Peter Heilig gehört schon fast zum Inventar des Lehrerzimmers. Foto: Gottfried Stoppel

In der Zeit bis Weihnachten öffnen wir jeden Tag ein Türchen zu einem Ort in der Region Stuttgart, der sonst meist verschlossen ist. Am 19. Dezember sind wir zu Besuch im Lehrerzimmer der Gemeinschaftsschule Korb.

Korb - Was machen die da drin eigentlich? Das hat sich wohl jeder Schüler schon einmal gefragt, der vor dem Lehrerzimmer stand. Der vorsichtig klopfte und noch vorsichtiger fragte, ob Lehrer xy vielleicht kurz mal rauskommen könne? Keine Frage: Es war heilig, das Lehrerzimmer. Vielleicht allein deswegen, weil es der einzige Raum in der Schule war, den man wirklich nie, kein einziges Mal, von innen gesehen hat.

Das soll sich an diesem Vormittag ändern. Und zwar an der eigenen, ehemaligen Grundschule: der Gemeinschaftsschule Korb, Standort Urbanstraße. Die hieß vor 30 Jahren noch Urbanschule – so lange ist die Einschulung mittlerweile her. Die Vögel an der Fassade, vor denen das obligatorische Bild mit Schultüte entstanden ist, gibt es immer noch. Auch das Sankt-Georg-und-der-Drache-Wandbild prangt wie gehabt im obersten Stockwerk an der Wand.

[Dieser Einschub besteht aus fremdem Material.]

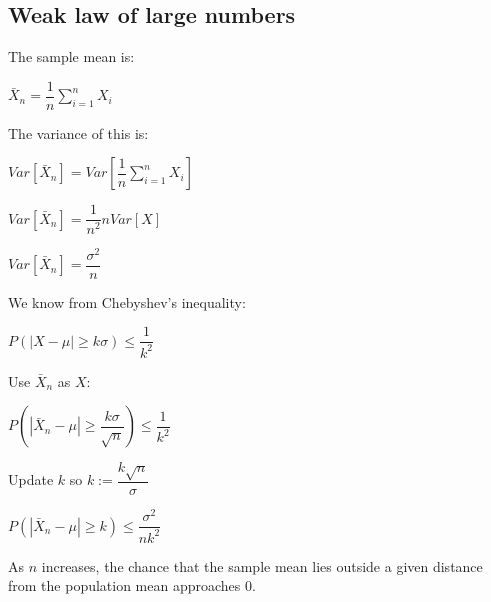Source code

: 
\subsection{Weak law of large numbers}

The sample mean is:

\(\bar X_n=\dfrac{1}{n}\sum_{i=1}^nX_i\)

The variance of this is:

\(Var[\bar X_n]=Var[\dfrac{1}{n}\sum_{i=1}^nX_i]\)

\(Var[\bar X_n]=\dfrac{1}{n^2}nVar[X]\)

\(Var[\bar X_n]=\dfrac{\sigma^2}{n} \)

We know from Chebyshev’s inequality:

\(P(|X-\mu | \ge k\sigma )\le \dfrac{1}{k^2}\)

Use \(\bar X_n\) as \(X\):

\(P(|\bar X_n-\mu | \ge \dfrac{k\sigma }{\sqrt n})\le \dfrac{1}{k^2}\)

Update \(k\) so \(k:=\dfrac{k\sqrt n}{\sigma}\)

\(P(|\bar X_n-\mu | \ge k)\le \dfrac{\sigma^2}{nk^2}\)

As \(n\) increases, the chance that the sample mean lies outside a given distance from the population mean approaches \(0\).

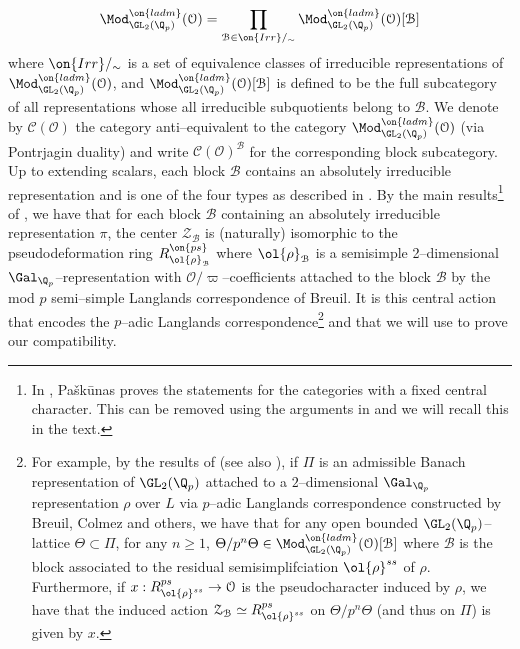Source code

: \documentclass[11pt]{amsart}
\theoremstyle{plain}
\theoremstyle{definition}
\begin{document}
$$\Mod^{\on{ladm}}_{\GL_2(\Q_p)}(\mathcal{O})= \prod_{\mathcal{B} \in \on{Irr}/_\sim} \Mod^{\on{ladm}}_{\GL_2(\Q_p)}(\mathcal{O})[\mathcal{B}]
$$
where $\on{Irr}/_{\sim}$ is a set of equivalence classes of irreducible representations of $\Mod^{\on{ladm}}_{\GL_2(\Q_p)}(\mathcal{O})$, and $\Mod^{\on{ladm}}_{\GL_2(\Q_p)}(\mathcal{O})[\mathcal{B}]$ is defined to be the full subcategory of all representations whose all irreducible subquotients belong to $\mathcal{B}$. We denote by $\mathcal{C}(\mathcal{O})$ the category anti--equivalent to the category $\Mod^{\on{ladm}}_{\GL_2(\Q_p)}(\mathcal{O})$ (via Pontrjagin duality) and write $\mathcal{C}(\mathcal{O})^{\mathcal{B}}$ for the corresponding block subcategory. Up to extending scalars, each block $\mathcal{B}$ contains an absolutely irreducible representation and is one of the four types as described in \cite{pavskunas2014blocks}. 
By the main results\footnote{In \cite{pavskunas2013image}, Pa\v{s}k\={u}nas proves the statements for the categories with a fixed central character. This can be removed using the arguments in \cite[Section 6]{caraiani2018patching} and we will recall this in the text.} of \cite{pavskunas2013image}, we have that for each block $\mathcal{B}$ containing an absolutely irreducible representation $\pi$, the center $\mathcal{Z}_{\mathcal{B}}$ is (naturally) isomorphic to the pseudodeformation ring $R^{\on{ps}}_{\ol{\rho}_{\mathcal{B}}}$ where $\ol{\rho}_{\mathcal{B}}$ is a semisimple 2--dimensional $\Gal_{\Q_p}$--representation with $\mathcal{O}/\varpi$--coefficients attached to the block $\mathcal{B}$ by the mod $p$ semi--simple Langlands correspondence of Breuil. It is this central action that encodes the $p$--adic Langlands correspondence\footnote{For example, by the results of \cite{pavskunas2013image} (see also \cite[Prop. 6.9]{pavskunas2021finiteness}), if $\Pi$ is an admissible Banach representation of $\GL_2(\Q_p)$ attached to a $2$--dimensional $\Gal_{\Q_p}$representation $\rho$ over $L$ via $p$--adic Langlands correspondence constructed by Breuil, Colmez and others, we have that for any open bounded $\GL_2(\Q_p)$--lattice $\Theta \subset \Pi$, for any $n\geq 1$, $\Theta/p^n\Theta \in \Mod^{\on{ladm}}_{\GL_2(\Q_p)}(\mathcal{O})[\mathcal{B}]$ where $\mathcal{B}$ is the block associated to the residual semisimplifciation $\ol{\rho}^{ss}$ of $\rho$. Furthermore, if $x: R^{ps}_{\ol{\rho}^{ss}} \rightarrow \mathcal{O}$ is the pseudocharacter induced by $\rho$, we have that the induced action $\mathcal{Z}_{\mathcal{B}} \simeq R^{ps}_{\ol{\rho}^{ss}}$ on $\Theta/p^n\Theta$ (and thus on $\Pi$) is given by $x$.} and that we will use to prove our compatibility.
\end{document}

Konferenztisch und Kaffeemaschinen

Dort befindet sich auch das Lehrerzimmer, allerdings ist es mittlerweile aus Platzgründen in dem Raum untergebracht, in dem früher Lehrmittel verstaut waren. Denn: wo früher acht Klassen unterrichtet wurden, müssen heute 14 Klassen untergebracht werden. Die Schüler, aber auch die Lehrer, müssen deshalb zusammenrücken.

Die Tür geht auf – und zu sehen ist ein weihnachtlich geschmückter Konferenztisch, auf dem sogar Plätzchen stehen. Viel mehr hat in dem Zimmer keinen Platz. Auf der linken Seite gibt es die Küchenzeile, auf der Arbeitsplatte stehen zwei Kaffeemaschinen. Die Zeiten von frisch gebrühtem Filterkaffee sind allerdings vorbei, es wird mit Pads gearbeitet. „So kann sich jeder den Kaffee machen, den er möchte“, erzählt Konrektorin Martina Gaßner.

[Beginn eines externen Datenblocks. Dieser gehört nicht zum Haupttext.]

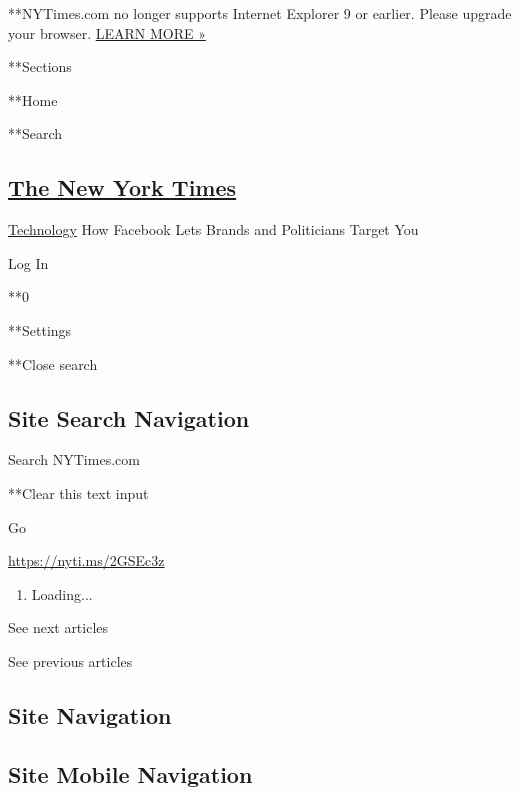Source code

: **NYTimes.com no longer supports Internet Explorer 9 or earlier. Please
upgrade your browser.
\href{http://www.nytimes3xbfgragh.onion/content/help/site/ie9-support.html}{LEARN
MORE »}

**Sections

**Home

**Search

\hypertarget{the-new-york-times}{%
\subsection{\texorpdfstring{\href{http://www.nytimes3xbfgragh.onion/}{The
New York Times}}{The New York Times}}\label{the-new-york-times}}

\href{https://www.nytimes3xbfgragh.onion/section/technology}{Technology}
\textbar{}How Facebook Lets Brands and Politicians Target You

Log In

**0

**Settings

**Close search

\hypertarget{site-search-navigation}{%
\subsection{Site Search Navigation}\label{site-search-navigation}}

Search NYTimes.com

**Clear this text input

Go

\href{https://nyti.ms/2GSEc3z}{https://nyti.ms/2GSEc3z}

\begin{enumerate}
\def\labelenumi{\arabic{enumi}.}
\item
  Loading...
\end{enumerate}

See next articles

See previous articles

\hypertarget{site-navigation}{%
\subsection{Site Navigation}\label{site-navigation}}

\hypertarget{site-mobile-navigation}{%
\subsection{Site Mobile Navigation}\label{site-mobile-navigation}}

Kurz bevor die Kollegen kommen, zeigt sie noch den überschaubaren Rest: das Brett mit den Vertretungsplänen, das Marmeladeglas, in dem Geld für das gesunde Pausenfrühstück gesammelt wird, das Hinterzimmer mit dem Kopierer und den Papierpaketen sowie die persönlichen Fächer. „Einige wenige haben eines, das man abschließen kann“, sagt sie. Viel lagern könne man allerdings eh nicht, es seien eher „Sie-haben-Post-Fächer“. „Das meiste Material haben die Kollegen in ihren Klassenzimmern.“

Nur die ganz Mutigen bringen Nachrichten ins Lehrerzimmer

Um 9.30 Uhr klingelt es zur großen Paender use und das Lehrerzimmer füllt sich. Die einen holen Vollkornbrot aus ihrer Vesperdose, die anderen greifen beherzt bei den Plätzchen zu. Schnell eine Tasse Kaffee, bevor es in 20 Minuten weiter geht. Es klopft. „Frau Kohler, wann darf ich mein Wichtelgeschenk aufmachen?“, will ein Schüler wissen – und bleibt tatsächlich artig an der Türschwelle stehen.

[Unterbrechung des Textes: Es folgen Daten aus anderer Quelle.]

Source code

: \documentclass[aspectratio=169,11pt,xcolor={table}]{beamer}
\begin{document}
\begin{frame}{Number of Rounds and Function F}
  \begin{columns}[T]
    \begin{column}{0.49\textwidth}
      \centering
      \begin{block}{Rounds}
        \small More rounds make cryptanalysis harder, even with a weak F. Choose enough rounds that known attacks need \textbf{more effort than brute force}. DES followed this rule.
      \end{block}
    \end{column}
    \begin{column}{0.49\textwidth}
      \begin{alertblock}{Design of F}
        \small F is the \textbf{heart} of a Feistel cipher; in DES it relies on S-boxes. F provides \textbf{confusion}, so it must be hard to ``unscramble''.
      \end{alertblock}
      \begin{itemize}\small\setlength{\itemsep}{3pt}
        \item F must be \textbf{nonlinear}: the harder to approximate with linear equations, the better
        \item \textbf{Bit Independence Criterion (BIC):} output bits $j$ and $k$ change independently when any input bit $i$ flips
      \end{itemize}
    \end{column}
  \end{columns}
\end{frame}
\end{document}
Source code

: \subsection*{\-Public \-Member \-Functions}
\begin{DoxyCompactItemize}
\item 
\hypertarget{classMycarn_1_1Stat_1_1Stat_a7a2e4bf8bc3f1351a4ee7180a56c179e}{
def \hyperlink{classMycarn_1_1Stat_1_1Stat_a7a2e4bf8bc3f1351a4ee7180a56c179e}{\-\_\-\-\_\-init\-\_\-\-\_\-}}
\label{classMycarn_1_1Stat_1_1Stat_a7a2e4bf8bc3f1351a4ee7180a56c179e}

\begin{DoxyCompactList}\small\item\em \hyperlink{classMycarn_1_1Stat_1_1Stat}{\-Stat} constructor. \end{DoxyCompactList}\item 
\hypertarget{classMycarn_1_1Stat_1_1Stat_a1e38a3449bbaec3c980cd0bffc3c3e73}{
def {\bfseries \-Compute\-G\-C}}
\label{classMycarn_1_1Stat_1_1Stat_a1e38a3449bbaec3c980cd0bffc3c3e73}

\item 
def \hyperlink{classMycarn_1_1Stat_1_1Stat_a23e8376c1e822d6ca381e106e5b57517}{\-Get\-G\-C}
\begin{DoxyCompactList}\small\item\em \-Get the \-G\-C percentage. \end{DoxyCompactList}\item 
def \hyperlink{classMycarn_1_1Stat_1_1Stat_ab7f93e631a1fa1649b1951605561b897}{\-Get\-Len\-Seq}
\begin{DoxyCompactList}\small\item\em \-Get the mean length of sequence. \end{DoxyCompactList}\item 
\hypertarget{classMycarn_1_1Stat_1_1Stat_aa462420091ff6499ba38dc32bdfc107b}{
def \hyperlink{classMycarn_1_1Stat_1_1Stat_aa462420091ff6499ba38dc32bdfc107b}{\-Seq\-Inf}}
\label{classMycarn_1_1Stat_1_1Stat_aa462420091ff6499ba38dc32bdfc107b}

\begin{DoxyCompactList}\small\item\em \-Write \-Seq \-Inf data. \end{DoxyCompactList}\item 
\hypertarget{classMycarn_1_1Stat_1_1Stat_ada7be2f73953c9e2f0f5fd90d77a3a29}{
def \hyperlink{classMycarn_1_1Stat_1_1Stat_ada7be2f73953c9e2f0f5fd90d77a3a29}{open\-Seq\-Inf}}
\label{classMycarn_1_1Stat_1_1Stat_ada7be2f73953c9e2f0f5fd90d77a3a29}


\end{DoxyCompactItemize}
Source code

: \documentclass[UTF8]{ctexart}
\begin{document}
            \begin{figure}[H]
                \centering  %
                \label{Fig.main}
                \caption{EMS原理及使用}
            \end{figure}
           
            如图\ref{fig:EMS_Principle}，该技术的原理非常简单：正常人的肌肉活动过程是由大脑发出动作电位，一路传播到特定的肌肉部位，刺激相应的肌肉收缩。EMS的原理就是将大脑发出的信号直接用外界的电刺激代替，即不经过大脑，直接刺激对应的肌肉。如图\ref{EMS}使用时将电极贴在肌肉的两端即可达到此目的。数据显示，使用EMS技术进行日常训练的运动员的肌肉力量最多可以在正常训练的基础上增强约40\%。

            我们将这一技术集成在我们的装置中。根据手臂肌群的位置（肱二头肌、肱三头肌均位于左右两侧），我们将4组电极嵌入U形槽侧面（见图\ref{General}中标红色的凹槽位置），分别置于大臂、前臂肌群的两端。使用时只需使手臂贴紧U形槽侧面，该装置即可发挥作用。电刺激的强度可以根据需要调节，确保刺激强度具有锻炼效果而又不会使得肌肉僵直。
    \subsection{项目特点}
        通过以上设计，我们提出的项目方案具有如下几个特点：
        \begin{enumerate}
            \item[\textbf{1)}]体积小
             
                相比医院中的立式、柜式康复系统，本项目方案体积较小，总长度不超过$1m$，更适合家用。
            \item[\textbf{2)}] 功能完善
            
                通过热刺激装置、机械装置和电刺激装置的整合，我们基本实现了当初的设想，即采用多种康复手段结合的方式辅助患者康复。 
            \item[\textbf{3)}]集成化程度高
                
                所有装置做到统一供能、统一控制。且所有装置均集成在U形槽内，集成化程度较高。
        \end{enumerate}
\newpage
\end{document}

„Das ist der einzige kinderfreie Raum in der Schule, unser Rückzugsort“, sagt Lehrerin Christa Hauser, während gedämpft das Gekreische vom Pausenhof durch das Fenster dringt. Nur die ganz mutigen würden sich überhaupt trauen, Nachrichten ins Lehrerzimmer zu bringen. Aber das sei auch gut. „Das ist der Ort, an dem ich mich mal mit Erwachsenen unterhalten kann, die Ansprache kommt sonst etwas zu kurz“, sagt Britta Wilhelm. Sich mit den Kollegen zu treffen, auszutauschen – das schätzen die Lehrer an ihrem Zimmer.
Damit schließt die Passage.